• Sua Escola Moderna em Barcelona, geralmente mais reivindicada no estrangeiro, supôs uma das maiores experiências de vanguarda educativa na Espanha e o tornou inimigo das classes dirigentes, o que o levou a uma condenação e fuzilamento por uns atos que não cometeu
Por Pau Rodríguez | 06/12/2020
A noite de 13 de outubro de 1909 milhares de pessoas protagonizaram violentos distúrbios em Paris, frente à embaixada espanhola. Esse dia e os seguintes também se registraram protestos em Bruxelas, Milão, Lisboa… Uma autêntica onda de solidariedade internacional, sobretudo desde círculos anarquistas e livre pensadores, contra o fuzilamento em Barcelona de um pedagogo.
Francesc Ferrer i Guàrdia, de 50 anos, havia sido conduzido essa manhã de outubro até o fosso de Santa Amalia, na prisão de Castillo de Montjuïc. Frente ao pelotão que iria executá-lo, se negou a ajoelhar-se. Tampouco quis dar as costas. Justo antes de receber a descarga de balas, proclamou: “Sou inocente! Viva a Escola Moderna!”
Sua execução, após uma condenação como bode expiatório da revolta da Semana Trágica em Barcelona, provocou a ira da imprensa estrangeira, dos seguidores de suas teorias pedagógicas e dos movimentos anarquistas. Um impacto muito maior que o que desatou na Espanha, onde Ferrer i Guàrdia havia ganhado demasiados inimigos.

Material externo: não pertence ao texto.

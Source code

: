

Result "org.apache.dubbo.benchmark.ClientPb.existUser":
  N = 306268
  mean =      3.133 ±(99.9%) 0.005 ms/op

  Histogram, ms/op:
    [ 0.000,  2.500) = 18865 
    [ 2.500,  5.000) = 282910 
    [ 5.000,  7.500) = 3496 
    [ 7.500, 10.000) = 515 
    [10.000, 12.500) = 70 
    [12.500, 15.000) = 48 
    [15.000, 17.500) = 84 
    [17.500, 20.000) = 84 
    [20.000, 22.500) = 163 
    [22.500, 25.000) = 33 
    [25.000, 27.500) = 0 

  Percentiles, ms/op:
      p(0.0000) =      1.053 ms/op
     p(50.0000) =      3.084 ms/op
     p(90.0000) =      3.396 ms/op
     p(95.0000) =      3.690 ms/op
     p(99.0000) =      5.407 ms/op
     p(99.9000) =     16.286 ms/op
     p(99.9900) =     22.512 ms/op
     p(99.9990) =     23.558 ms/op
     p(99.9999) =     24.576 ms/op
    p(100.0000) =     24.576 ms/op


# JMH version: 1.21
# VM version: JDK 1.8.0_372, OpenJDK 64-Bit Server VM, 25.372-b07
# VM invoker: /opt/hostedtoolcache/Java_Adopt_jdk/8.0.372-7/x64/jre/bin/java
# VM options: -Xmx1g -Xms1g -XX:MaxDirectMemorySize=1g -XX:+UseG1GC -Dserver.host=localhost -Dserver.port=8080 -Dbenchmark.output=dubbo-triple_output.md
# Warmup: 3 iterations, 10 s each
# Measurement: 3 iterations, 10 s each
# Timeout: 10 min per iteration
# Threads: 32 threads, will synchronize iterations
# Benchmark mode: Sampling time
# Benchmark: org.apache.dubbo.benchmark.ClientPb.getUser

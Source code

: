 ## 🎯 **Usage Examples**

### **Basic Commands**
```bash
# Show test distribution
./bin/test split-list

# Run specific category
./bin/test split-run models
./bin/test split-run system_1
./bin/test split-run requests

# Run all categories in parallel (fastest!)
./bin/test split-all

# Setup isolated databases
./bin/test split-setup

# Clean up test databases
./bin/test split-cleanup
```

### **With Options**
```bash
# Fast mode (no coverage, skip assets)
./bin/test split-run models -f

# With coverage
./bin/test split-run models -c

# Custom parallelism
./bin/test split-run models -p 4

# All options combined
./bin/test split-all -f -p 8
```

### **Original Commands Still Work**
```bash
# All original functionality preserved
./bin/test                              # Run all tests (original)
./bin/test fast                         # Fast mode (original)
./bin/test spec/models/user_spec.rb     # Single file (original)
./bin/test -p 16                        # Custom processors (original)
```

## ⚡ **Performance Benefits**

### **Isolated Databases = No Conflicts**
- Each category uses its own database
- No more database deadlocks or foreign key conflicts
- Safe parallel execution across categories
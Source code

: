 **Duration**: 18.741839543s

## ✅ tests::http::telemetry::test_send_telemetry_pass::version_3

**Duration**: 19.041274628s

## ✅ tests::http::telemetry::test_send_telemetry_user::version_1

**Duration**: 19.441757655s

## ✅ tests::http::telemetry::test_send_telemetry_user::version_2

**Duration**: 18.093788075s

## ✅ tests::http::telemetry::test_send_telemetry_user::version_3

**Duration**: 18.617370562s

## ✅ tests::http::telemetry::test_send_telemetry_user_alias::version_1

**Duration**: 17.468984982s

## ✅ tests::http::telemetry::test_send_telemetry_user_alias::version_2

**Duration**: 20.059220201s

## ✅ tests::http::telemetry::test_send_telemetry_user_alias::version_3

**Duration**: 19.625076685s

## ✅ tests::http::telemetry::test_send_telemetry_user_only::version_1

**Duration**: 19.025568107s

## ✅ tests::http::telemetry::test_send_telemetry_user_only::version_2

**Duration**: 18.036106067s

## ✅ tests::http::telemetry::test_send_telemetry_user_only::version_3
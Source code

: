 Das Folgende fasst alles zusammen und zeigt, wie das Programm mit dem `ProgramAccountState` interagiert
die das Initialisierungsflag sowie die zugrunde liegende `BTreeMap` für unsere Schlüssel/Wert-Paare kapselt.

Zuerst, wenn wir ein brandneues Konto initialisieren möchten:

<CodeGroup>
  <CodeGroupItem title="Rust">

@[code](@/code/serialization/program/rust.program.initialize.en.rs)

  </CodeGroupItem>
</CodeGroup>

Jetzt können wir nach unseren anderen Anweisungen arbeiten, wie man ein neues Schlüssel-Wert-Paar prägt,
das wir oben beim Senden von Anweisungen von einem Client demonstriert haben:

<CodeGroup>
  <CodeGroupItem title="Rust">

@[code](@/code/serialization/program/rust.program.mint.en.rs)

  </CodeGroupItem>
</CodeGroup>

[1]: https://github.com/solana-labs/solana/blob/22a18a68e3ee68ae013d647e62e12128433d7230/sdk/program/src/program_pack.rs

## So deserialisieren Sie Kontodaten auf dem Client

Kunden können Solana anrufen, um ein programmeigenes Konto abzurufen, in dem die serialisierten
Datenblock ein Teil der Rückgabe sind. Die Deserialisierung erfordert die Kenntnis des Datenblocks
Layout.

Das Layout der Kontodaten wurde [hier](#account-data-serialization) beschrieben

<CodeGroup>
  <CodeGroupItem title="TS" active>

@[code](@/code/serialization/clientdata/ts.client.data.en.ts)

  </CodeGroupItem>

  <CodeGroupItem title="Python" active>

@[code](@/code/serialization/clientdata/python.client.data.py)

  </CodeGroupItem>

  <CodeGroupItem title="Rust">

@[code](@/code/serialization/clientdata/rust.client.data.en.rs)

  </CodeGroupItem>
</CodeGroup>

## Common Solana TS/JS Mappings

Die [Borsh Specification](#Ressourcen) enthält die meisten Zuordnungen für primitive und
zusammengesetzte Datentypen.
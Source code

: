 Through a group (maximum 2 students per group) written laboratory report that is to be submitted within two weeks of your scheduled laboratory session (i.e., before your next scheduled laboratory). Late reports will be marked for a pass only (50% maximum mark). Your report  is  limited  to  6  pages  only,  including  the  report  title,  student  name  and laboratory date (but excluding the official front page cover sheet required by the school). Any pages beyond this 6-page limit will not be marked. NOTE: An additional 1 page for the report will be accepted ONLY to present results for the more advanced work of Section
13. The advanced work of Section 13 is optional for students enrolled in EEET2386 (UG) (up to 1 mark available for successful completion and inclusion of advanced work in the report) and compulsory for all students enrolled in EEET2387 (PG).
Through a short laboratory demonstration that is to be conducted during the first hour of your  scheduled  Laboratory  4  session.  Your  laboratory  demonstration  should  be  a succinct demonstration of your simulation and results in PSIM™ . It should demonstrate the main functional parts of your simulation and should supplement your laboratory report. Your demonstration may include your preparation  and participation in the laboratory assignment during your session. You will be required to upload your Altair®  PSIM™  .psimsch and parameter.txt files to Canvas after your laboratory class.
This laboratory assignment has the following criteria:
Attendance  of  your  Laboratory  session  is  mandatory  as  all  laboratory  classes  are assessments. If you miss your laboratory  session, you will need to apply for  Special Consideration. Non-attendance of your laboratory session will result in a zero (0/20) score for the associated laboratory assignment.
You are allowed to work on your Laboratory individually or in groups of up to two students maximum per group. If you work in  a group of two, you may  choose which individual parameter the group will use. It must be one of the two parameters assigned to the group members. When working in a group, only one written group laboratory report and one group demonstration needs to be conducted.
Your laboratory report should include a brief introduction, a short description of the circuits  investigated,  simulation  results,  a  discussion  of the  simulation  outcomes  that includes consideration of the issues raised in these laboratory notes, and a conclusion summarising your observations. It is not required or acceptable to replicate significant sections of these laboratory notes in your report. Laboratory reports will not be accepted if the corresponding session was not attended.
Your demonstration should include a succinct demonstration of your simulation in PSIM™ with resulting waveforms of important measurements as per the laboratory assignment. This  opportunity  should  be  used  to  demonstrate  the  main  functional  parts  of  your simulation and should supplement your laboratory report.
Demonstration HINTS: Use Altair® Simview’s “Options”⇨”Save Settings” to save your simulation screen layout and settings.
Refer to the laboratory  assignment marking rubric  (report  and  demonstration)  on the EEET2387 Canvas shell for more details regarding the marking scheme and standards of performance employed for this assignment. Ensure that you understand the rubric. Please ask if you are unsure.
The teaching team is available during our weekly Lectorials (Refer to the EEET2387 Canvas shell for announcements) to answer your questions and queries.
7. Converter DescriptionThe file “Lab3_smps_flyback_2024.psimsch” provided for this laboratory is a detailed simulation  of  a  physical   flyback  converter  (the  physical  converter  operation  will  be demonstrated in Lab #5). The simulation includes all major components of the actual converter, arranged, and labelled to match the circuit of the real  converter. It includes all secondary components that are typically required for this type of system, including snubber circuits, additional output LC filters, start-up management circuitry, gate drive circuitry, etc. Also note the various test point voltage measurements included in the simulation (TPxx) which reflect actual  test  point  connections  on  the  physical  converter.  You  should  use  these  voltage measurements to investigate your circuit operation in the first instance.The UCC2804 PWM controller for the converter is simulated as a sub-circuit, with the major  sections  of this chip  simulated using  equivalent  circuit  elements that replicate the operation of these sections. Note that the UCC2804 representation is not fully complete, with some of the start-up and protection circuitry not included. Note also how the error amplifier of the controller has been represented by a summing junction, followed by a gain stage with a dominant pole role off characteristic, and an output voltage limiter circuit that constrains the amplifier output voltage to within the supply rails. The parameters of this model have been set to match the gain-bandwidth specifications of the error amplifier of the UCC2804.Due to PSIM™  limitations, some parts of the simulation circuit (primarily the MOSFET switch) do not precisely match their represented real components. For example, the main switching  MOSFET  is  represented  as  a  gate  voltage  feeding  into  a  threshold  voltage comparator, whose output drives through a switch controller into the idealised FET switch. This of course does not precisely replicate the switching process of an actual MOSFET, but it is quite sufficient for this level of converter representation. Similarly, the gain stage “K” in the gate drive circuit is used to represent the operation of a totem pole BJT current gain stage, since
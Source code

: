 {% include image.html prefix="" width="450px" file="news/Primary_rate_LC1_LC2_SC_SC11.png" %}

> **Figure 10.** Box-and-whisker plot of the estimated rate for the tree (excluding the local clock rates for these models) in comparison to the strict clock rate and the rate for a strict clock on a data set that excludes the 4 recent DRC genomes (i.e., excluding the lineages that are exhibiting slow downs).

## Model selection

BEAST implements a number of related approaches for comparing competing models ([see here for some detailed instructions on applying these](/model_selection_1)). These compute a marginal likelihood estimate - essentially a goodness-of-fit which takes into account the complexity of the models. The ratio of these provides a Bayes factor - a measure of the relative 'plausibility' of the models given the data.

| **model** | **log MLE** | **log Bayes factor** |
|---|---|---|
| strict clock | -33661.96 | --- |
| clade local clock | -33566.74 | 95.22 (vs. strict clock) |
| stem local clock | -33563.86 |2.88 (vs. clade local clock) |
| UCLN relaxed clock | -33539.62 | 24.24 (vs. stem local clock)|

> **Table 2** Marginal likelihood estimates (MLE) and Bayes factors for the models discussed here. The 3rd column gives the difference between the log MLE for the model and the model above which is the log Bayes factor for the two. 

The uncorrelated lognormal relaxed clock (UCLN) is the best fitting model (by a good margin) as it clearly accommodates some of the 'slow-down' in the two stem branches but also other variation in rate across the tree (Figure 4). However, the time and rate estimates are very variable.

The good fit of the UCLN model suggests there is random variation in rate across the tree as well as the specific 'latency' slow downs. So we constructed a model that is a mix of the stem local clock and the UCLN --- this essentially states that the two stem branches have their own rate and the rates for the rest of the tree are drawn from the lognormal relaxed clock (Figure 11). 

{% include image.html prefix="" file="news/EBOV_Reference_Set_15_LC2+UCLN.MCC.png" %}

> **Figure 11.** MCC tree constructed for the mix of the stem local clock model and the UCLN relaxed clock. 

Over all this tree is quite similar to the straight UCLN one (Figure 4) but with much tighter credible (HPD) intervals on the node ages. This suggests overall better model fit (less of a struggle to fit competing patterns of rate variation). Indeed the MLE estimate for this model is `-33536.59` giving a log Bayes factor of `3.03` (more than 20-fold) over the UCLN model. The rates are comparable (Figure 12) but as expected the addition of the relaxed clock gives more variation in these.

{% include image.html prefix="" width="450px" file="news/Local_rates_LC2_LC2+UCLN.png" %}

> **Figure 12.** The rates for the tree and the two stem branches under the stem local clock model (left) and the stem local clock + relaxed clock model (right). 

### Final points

Mais de 100 anos depois, e apesar de que foram muito poucos os que o reivindicaram durante anos, a obra de Ferrer i Guàrdia permanece como uma das experiências pedagógicas mais vanguardistas e revolucionárias da história da Espanha e Catalunha. Um projeto educativo, o da Escola Moderna, que supunha nas aulas a mescla de sexos e de classes sociais – algo inédito –, o fomento da autonomia e a liberdade dos alunos em detrimento do castigo, e a aposta pela ciência, a razão e o laicismo como resposta à influência do poder da igreja. Tudo isso a serviço da transformação da sociedade e da emancipação da classe obreira.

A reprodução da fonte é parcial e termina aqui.